• Task objective: All of the data must be returned word for word.

[Stored data entries]
──────
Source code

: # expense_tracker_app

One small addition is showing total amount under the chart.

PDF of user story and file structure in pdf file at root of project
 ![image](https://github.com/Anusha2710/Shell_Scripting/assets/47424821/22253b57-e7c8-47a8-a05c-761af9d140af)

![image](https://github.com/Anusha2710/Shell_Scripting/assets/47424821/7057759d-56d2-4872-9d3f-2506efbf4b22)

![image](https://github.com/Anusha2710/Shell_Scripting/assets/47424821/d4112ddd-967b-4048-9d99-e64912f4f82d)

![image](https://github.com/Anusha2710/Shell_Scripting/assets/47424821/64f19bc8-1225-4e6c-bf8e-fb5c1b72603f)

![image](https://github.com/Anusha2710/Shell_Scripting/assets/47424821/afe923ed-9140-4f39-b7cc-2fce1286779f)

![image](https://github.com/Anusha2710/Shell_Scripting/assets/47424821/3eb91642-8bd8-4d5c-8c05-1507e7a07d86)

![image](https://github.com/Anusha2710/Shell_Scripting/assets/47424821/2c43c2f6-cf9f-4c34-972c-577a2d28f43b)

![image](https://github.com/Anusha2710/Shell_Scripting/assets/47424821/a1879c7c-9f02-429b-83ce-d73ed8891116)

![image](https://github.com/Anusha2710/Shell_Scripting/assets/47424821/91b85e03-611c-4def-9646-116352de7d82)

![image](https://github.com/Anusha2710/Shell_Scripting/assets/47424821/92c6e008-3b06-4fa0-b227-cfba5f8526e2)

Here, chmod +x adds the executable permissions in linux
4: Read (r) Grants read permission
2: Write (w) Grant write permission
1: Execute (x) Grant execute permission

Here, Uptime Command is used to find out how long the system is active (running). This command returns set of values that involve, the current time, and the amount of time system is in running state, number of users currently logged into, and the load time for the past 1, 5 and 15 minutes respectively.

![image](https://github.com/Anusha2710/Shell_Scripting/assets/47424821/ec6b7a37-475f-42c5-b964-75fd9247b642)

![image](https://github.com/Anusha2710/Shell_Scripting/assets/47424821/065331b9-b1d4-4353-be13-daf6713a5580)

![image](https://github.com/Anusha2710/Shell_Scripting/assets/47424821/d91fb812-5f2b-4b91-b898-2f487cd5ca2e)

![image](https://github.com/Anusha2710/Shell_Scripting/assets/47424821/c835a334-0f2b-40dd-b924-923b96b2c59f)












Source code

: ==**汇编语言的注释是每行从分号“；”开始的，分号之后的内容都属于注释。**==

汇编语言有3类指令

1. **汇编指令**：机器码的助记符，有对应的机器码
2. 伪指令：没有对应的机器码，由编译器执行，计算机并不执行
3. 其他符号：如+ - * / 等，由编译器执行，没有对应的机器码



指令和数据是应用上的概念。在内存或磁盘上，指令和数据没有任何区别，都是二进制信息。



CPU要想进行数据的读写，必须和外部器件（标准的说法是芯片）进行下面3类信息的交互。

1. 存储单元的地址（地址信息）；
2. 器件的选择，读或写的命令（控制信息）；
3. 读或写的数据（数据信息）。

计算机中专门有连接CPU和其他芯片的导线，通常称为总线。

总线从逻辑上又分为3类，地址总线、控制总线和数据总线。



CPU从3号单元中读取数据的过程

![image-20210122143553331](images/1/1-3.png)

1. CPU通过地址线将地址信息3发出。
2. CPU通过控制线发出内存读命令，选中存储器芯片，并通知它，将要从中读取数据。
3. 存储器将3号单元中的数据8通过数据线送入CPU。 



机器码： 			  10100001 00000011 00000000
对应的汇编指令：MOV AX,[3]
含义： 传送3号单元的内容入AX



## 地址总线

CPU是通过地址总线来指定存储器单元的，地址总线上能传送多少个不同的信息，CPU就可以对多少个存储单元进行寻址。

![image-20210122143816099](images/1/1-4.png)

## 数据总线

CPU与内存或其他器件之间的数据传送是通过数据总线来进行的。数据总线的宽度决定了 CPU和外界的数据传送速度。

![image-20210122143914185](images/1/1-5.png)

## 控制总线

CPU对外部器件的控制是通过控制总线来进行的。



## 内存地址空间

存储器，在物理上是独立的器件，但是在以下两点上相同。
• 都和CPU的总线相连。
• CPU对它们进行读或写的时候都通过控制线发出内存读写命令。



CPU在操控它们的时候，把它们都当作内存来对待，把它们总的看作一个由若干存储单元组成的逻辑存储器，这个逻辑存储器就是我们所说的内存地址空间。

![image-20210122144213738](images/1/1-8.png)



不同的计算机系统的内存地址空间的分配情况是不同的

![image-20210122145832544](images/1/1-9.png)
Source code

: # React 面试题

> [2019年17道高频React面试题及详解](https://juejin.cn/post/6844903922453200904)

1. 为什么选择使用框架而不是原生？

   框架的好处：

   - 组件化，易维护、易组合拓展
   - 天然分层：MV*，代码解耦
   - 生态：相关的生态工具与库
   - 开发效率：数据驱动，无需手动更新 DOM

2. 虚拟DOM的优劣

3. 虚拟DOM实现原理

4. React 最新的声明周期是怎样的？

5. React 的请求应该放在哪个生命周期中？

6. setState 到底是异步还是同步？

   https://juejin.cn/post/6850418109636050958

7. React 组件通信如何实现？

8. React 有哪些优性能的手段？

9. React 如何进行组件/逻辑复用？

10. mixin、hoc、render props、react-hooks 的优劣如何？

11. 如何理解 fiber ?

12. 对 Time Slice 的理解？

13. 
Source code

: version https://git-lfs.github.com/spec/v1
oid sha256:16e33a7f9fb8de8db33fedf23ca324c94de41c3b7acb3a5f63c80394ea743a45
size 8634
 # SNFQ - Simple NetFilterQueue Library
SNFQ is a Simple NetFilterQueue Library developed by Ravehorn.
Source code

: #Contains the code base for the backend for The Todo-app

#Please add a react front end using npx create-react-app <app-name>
──────
• Result:
Source code

: # expense_tracker_app

One small addition is showing total amount under the chart.

PDF of user story and file structure in pdf file at root of project
 ![image](https://github.com/Anusha2710/Shell_Scripting/assets/47424821/22253b57-e7c8-47a8-a05c-761af9d140af)

![image](https://github.com/Anusha2710/Shell_Scripting/assets/47424821/7057759d-56d2-4872-9d3f-2506efbf4b22)

![image](https://github.com/Anusha2710/Shell_Scripting/assets/47424821/d4112ddd-967b-4048-9d99-e64912f4f82d)

![image](https://github.com/Anusha2710/Shell_Scripting/assets/47424821/64f19bc8-1225-4e6c-bf8e-fb5c1b72603f)

![image](https://github.com/Anusha2710/Shell_Scripting/assets/47424821/afe923ed-9140-4f39-b7cc-2fce1286779f)

![image](https://github.com/Anusha2710/Shell_Scripting/assets/47424821/3eb91642-8bd8-4d5c-8c05-1507e7a07d86)

![image](https://github.com/Anusha2710/Shell_Scripting/assets/47424821/2c43c2f6-cf9f-4c34-972c-577a2d28f43b)

![image](https://github.com/Anusha2710/Shell_Scripting/assets/47424821/a1879c7c-9f02-429b-83ce-d73ed8891116)

![image](https://github.com/Anusha2710/Shell_Scripting/assets/47424821/91b85e03-611c-4def-9646-116352de7d82)

![image](https://github.com/Anusha2710/Shell_Scripting/assets/47424821/92c6e008-3b06-4fa0-b227-cfba5f8526e2)

Here, chmod +x adds the executable permissions in linux
4: Read (r) Grants read permission
2: Write (w) Grant write permission
1: Execute (x) Grant execute permission

Here, Uptime Command is used to find out how long the system is active (running). This command returns set of values that involve, the current time, and the amount of time system is in running state, number of users currently logged into, and the load time for the past 1, 5 and 15 minutes respectively.

![image](https://github.com/Anusha2710/Shell_Scripting/assets/47424821/ec6b7a37-475f-42c5-b964-75fd9247b642)

![image](https://github.com/Anusha2710/Shell_Scripting/assets/47424821/065331b9-b1d4-4353-be13-daf6713a5580)

![image](https://github.com/Anusha2710/Shell_Scripting/assets/47424821/d91fb812-5f2b-4b91-b898-2f487cd5ca2e)

![image](https://github.com/Anusha2710/Shell_Scripting/assets/47424821/c835a334-0f2b-40dd-b924-923b96b2c59f)












Source code

: ==**汇编语言的注释是每行从分号“；”开始的，分号之后的内容都属于注释。**==

汇编语言有3类指令

1. **汇编指令**：机器码的助记符，有对应的机器码
2. 伪指令：没有对应的机器码，由编译器执行，计算机并不执行
3. 其他符号：如+ - * / 等，由编译器执行，没有对应的机器码



指令和数据是应用上的概念。在内存或磁盘上，指令和数据没有任何区别，都是二进制信息。



CPU要想进行数据的读写，必须和外部器件（标准的说法是芯片）进行下面3类信息的交互。

1. 存储单元的地址（地址信息）；
2. 器件的选择，读或写的命令（控制信息）；
3. 读或写的数据（数据信息）。

计算机中专门有连接CPU和其他芯片的导线，通常称为总线。

总线从逻辑上又分为3类，地址总线、控制总线和数据总线。



CPU从3号单元中读取数据的过程

![image-20210122143553331](images/1/1-3.png)

1. CPU通过地址线将地址信息3发出。
2. CPU通过控制线发出内存读命令，选中存储器芯片，并通知它，将要从中读取数据。
3. 存储器将3号单元中的数据8通过数据线送入CPU。 



机器码： 			  10100001 00000011 00000000
对应的汇编指令：MOV AX,[3]
含义： 传送3号单元的内容入AX



## 地址总线

CPU是通过地址总线来指定存储器单元的，地址总线上能传送多少个不同的信息，CPU就可以对多少个存储单元进行寻址。

![image-20210122143816099](images/1/1-4.png)

## 数据总线

CPU与内存或其他器件之间的数据传送是通过数据总线来进行的。数据总线的宽度决定了 CPU和外界的数据传送速度。

![image-20210122143914185](images/1/1-5.png)

## 控制总线

CPU对外部器件的控制是通过控制总线来进行的。



## 内存地址空间

存储器，在物理上是独立的器件，但是在以下两点上相同。
• 都和CPU的总线相连。
• CPU对它们进行读或写的时候都通过控制线发出内存读写命令。



CPU在操控它们的时候，把它们都当作内存来对待，把它们总的看作一个由若干存储单元组成的逻辑存储器，这个逻辑存储器就是我们所说的内存地址空间。

![image-20210122144213738](images/1/1-8.png)



不同的计算机系统的内存地址空间的分配情况是不同的

![image-20210122145832544](images/1/1-9.png)
Source code

: # React 面试题

> [2019年17道高频React面试题及详解](https://juejin.cn/post/6844903922453200904)

1. 为什么选择使用框架而不是原生？

   框架的好处：

   - 组件化，易维护、易组合拓展
   - 天然分层：MV*，代码解耦
   - 生态：相关的生态工具与库
   - 开发效率：数据驱动，无需手动更新 DOM

2. 虚拟DOM的优劣

3. 虚拟DOM实现原理

4. React 最新的声明周期是怎样的？

5. React 的请求应该放在哪个生命周期中？

6. setState 到底是异步还是同步？

   https://juejin.cn/post/6850418109636050958

7. React 组件通信如何实现？

8. React 有哪些优性能的手段？

9. React 如何进行组件/逻辑复用？

10. mixin、hoc、render props、react-hooks 的优劣如何？

11. 如何理解 fiber ?

12. 对 Time Slice 的理解？

13. 
Source code

: version https://git-lfs.github.com/spec/v1
oid sha256:16e33a7f9fb8de8db33fedf23ca324c94de41c3b7acb3a5f63c80394ea743a45
size 8634
 # SNFQ - Simple NetFilterQueue Library
SNFQ is a Simple NetFilterQueue Library developed by Ravehorn.
Source code

: #Contains the code base for the backend for The Todo-app

#Please add a react front end using npx create-react-app <app-name>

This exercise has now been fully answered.